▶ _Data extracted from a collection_

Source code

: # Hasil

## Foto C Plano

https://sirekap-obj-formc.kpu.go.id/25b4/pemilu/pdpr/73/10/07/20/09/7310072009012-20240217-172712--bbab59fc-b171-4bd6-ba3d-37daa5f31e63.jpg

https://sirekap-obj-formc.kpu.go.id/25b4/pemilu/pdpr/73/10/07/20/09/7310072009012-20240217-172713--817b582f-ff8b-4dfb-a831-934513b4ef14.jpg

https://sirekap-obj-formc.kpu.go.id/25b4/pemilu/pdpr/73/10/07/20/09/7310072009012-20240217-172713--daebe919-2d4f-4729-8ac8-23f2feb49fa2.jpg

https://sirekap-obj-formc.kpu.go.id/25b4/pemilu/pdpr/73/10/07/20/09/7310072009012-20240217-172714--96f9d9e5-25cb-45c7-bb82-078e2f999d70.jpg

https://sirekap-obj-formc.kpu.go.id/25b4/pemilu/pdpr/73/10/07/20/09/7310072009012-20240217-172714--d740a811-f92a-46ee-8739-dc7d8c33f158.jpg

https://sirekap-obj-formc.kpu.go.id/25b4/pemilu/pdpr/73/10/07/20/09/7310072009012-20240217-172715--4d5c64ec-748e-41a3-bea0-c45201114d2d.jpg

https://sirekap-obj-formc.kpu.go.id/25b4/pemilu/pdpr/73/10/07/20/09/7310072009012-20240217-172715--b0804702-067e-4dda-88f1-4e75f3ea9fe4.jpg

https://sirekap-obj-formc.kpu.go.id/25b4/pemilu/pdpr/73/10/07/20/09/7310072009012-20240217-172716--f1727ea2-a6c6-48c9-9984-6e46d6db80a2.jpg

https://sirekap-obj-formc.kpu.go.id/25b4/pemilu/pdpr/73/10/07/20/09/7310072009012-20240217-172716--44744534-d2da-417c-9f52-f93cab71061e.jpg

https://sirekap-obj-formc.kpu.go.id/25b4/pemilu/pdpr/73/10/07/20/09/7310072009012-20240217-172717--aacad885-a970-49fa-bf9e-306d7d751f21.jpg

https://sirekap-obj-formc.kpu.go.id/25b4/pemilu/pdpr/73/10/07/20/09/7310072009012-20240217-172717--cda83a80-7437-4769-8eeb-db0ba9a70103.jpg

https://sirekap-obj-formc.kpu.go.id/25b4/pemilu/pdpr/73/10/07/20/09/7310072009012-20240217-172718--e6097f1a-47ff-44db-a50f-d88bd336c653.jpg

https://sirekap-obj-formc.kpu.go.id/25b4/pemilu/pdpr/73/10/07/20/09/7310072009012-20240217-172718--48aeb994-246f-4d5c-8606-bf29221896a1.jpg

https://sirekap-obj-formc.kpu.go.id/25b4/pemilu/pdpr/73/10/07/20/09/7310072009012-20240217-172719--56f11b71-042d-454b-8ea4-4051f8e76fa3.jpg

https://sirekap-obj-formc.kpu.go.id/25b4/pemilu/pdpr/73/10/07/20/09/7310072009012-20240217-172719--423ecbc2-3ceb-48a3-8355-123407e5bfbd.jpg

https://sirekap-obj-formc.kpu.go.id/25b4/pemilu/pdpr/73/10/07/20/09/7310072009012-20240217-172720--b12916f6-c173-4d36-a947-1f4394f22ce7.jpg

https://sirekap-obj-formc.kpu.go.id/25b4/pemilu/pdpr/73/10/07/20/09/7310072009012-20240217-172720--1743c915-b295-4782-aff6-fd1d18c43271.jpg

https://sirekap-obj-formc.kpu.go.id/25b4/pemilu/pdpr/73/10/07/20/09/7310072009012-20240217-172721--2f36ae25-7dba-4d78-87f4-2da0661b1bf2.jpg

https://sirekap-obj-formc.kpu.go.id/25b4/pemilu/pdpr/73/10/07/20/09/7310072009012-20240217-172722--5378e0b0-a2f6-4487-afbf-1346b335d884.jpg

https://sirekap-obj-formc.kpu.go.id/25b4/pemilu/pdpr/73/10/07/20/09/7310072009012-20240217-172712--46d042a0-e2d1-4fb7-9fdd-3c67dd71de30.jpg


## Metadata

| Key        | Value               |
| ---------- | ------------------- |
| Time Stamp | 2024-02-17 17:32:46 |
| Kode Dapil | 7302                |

▶ _Task instructions_
Reproduce every line of the data exactly as it was written.

▶ _Answer below_
Source code

: # Hasil

## Foto C Plano

https://sirekap-obj-formc.kpu.go.id/25b4/pemilu/pdpr/73/10/07/20/09/7310072009012-20240217-172712--bbab59fc-b171-4bd6-ba3d-37daa5f31e63.jpg

https://sirekap-obj-formc.kpu.go.id/25b4/pemilu/pdpr/73/10/07/20/09/7310072009012-20240217-172713--817b582f-ff8b-4dfb-a831-934513b4ef14.jpg

https://sirekap-obj-formc.kpu.go.id/25b4/pemilu/pdpr/73/10/07/20/09/7310072009012-20240217-172713--daebe919-2d4f-4729-8ac8-23f2feb49fa2.jpg

https://sirekap-obj-formc.kpu.go.id/25b4/pemilu/pdpr/73/10/07/20/09/7310072009012-20240217-172714--96f9d9e5-25cb-45c7-bb82-078e2f999d70.jpg

https://sirekap-obj-formc.kpu.go.id/25b4/pemilu/pdpr/73/10/07/20/09/7310072009012-20240217-172714--d740a811-f92a-46ee-8739-dc7d8c33f158.jpg

https://sirekap-obj-formc.kpu.go.id/25b4/pemilu/pdpr/73/10/07/20/09/7310072009012-20240217-172715--4d5c64ec-748e-41a3-bea0-c45201114d2d.jpg

https://sirekap-obj-formc.kpu.go.id/25b4/pemilu/pdpr/73/10/07/20/09/7310072009012-20240217-172715--b0804702-067e-4dda-88f1-4e75f3ea9fe4.jpg

https://sirekap-obj-formc.kpu.go.id/25b4/pemilu/pdpr/73/10/07/20/09/7310072009012-20240217-172716--f1727ea2-a6c6-48c9-9984-6e46d6db80a2.jpg

https://sirekap-obj-formc.kpu.go.id/25b4/pemilu/pdpr/73/10/07/20/09/7310072009012-20240217-172716--44744534-d2da-417c-9f52-f93cab71061e.jpg

https://sirekap-obj-formc.kpu.go.id/25b4/pemilu/pdpr/73/10/07/20/09/7310072009012-20240217-172717--aacad885-a970-49fa-bf9e-306d7d751f21.jpg

https://sirekap-obj-formc.kpu.go.id/25b4/pemilu/pdpr/73/10/07/20/09/7310072009012-20240217-172717--cda83a80-7437-4769-8eeb-db0ba9a70103.jpg

https://sirekap-obj-formc.kpu.go.id/25b4/pemilu/pdpr/73/10/07/20/09/7310072009012-20240217-172718--e6097f1a-47ff-44db-a50f-d88bd336c653.jpg

https://sirekap-obj-formc.kpu.go.id/25b4/pemilu/pdpr/73/10/07/20/09/7310072009012-20240217-172718--48aeb994-246f-4d5c-8606-bf29221896a1.jpg

https://sirekap-obj-formc.kpu.go.id/25b4/pemilu/pdpr/73/10/07/20/09/7310072009012-20240217-172719--56f11b71-042d-454b-8ea4-4051f8e76fa3.jpg

https://sirekap-obj-formc.kpu.go.id/25b4/pemilu/pdpr/73/10/07/20/09/7310072009012-20240217-172719--423ecbc2-3ceb-48a3-8355-123407e5bfbd.jpg

https://sirekap-obj-formc.kpu.go.id/25b4/pemilu/pdpr/73/10/07/20/09/7310072009012-20240217-172720--b12916f6-c173-4d36-a947-1f4394f22ce7.jpg

https://sirekap-obj-formc.kpu.go.id/25b4/pemilu/pdpr/73/10/07/20/09/7310072009012-20240217-172720--1743c915-b295-4782-aff6-fd1d18c43271.jpg

https://sirekap-obj-formc.kpu.go.id/25b4/pemilu/pdpr/73/10/07/20/09/7310072009012-20240217-172721--2f36ae25-7dba-4d78-87f4-2da0661b1bf2.jpg

https://sirekap-obj-formc.kpu.go.id/25b4/pemilu/pdpr/73/10/07/20/09/7310072009012-20240217-172722--5378e0b0-a2f6-4487-afbf-1346b335d884.jpg

https://sirekap-obj-formc.kpu.go.id/25b4/pemilu/pdpr/73/10/07/20/09/7310072009012-20240217-172712--46d042a0-e2d1-4fb7-9fdd-3c67dd71de30.jpg


## Metadata

| Key        | Value               |
| ---------- | ------------------- |
| Time Stamp | 2024-02-17 17:32:46 |
| Kode Dapil | 7302                |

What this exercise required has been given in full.